If your head is spinning from reading all the various ideas being thrown around, here's a Cliffs Notes version. Essentially, all the choices can be distilled into two general areas -- patient-based reform with public accountability, or market-based approaches.
In the market category fall most of the alternatives being swooned over today by the insurance companies and others invested in pure market-based solutions, the politicians who cater to them and those pundits who counsel us to lower our expectations. Among these proposals are laws to force individuals to purchase their own insurance; starting health savings accounts; and expanded mandates that employers provide benefits for their employees or pay into a pool for coverage for those without insurance.
Their common theme is a reliance on commercial mechanisms that created the present crisis by sacrificing quality, affordability and access for private profit. And all these solutions are doomed to repeat that cycle.
Consider the current fashion of the moment, the Massachusetts model. Every adult in that state is required to buy insurance coverage by July or face penalties. Subsidies are provided for low-income residents.
But the plan has gaping holes. Parents are not obligated to buy insurance for their children. Moderate-income or even middle-income adults who would have to spend hundreds of dollars more each month for full family coverage may choose to gamble with their children's health or just cut back on other basic needs.
Further, the plans available to middle-income residents typically have deductibles that can run into thousands of dollars. Consumers are likely to foot the bill for many health care services in addition to the premiums the law would require them to pay. And, in the event of a serious illness or accident, they may find their cut-rate plan abandons them to financial ruin.
Consumers are even likely to lose the choice of a physician because they will be forced to pick among the doctors whose services are covered by the low-cost plan they can afford.
The Massachusetts plan is loved by the health care industry because it transfers huge pots of public money to private health care corporations.
Health savings accounts, marketed as "consumer-directed" solutions because they pair a high-deductible plan with a tax-free personal spending account, are similarly catastrophic. HSAs simply shift the cost of coverage from insurers to individuals, promote rationing of care and do nothing to reduce the number of uninsured.
Rather than reduce the bloated 30 percent of every health care dollar spent on administrative overhead and waste, HSAs actually increase administrative costs with servicing fees paid to the financial institutions that are climbing over each other to grab their chunk of this new lucrative market.
By contrast, consider the approach in every other industrialized nation in the world: either a national health system with public administration and public hospitals and clinics, or a single-payer system, with one entity that pays for all health care services with adequate funding to the private caregiver, hospital and clinic of the consumer's choice.

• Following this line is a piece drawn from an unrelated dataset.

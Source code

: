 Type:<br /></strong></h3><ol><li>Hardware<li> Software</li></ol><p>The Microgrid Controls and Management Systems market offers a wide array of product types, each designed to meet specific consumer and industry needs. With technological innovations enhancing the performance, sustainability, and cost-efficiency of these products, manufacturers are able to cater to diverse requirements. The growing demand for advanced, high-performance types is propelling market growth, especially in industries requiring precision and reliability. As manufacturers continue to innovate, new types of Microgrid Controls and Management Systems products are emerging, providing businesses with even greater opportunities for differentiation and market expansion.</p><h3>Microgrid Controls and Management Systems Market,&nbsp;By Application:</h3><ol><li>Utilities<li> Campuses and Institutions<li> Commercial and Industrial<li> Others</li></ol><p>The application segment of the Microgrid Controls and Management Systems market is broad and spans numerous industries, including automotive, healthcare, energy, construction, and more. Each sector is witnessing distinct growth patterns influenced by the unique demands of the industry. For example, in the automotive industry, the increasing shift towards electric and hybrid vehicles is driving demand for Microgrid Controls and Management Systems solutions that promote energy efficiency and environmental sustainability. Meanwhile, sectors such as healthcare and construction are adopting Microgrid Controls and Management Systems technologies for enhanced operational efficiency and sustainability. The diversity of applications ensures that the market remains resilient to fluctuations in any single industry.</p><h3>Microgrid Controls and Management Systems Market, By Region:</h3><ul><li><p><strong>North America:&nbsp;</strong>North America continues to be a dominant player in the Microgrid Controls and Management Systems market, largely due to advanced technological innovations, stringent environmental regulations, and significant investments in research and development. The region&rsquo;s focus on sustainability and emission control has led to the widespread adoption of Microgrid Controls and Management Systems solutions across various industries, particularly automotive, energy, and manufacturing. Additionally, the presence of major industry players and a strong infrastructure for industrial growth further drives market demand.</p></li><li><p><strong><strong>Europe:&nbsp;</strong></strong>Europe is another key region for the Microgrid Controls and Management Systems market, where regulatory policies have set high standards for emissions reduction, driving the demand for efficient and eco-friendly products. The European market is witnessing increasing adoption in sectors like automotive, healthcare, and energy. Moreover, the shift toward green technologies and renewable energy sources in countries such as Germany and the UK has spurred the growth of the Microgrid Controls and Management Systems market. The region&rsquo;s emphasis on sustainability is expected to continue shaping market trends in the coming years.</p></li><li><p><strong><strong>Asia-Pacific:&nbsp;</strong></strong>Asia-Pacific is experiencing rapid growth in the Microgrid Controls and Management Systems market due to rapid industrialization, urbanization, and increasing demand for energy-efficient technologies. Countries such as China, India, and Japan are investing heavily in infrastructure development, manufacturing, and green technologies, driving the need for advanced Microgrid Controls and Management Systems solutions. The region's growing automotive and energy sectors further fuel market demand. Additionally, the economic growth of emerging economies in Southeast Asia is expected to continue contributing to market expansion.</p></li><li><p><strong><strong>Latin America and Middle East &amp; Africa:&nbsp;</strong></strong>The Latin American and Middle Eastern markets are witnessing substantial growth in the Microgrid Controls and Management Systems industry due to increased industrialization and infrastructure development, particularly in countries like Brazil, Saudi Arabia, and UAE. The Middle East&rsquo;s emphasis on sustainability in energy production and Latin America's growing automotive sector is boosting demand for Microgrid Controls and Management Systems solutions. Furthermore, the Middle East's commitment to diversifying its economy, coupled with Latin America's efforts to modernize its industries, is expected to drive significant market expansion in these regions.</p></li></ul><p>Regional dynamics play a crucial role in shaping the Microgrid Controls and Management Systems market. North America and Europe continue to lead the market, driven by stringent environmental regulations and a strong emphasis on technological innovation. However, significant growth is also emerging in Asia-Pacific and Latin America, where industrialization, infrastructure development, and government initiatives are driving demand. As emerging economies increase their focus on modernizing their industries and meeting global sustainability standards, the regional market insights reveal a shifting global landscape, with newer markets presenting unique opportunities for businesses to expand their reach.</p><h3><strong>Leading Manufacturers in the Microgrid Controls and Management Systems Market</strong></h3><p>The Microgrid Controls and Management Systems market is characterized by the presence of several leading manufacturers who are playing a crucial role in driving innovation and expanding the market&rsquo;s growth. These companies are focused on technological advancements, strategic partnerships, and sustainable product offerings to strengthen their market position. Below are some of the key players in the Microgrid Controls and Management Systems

Poll after poll documents that Americans overwhelmingly support either approach. A single-payer system is not just a dream, it's legislation -- HR 676 in Congress, and a measure in California by Democratic state Sen. Sheila Kuehl of Santa Monica, Senate Bill 840, which was vetoed by Schwarzenegger in September. It will be reintroduced in 2007.
While politicians clamor to come up with inferior alternatives, it will be up to all of us to remind them why this country's inferior market-based plans will simply extend our national disgrace.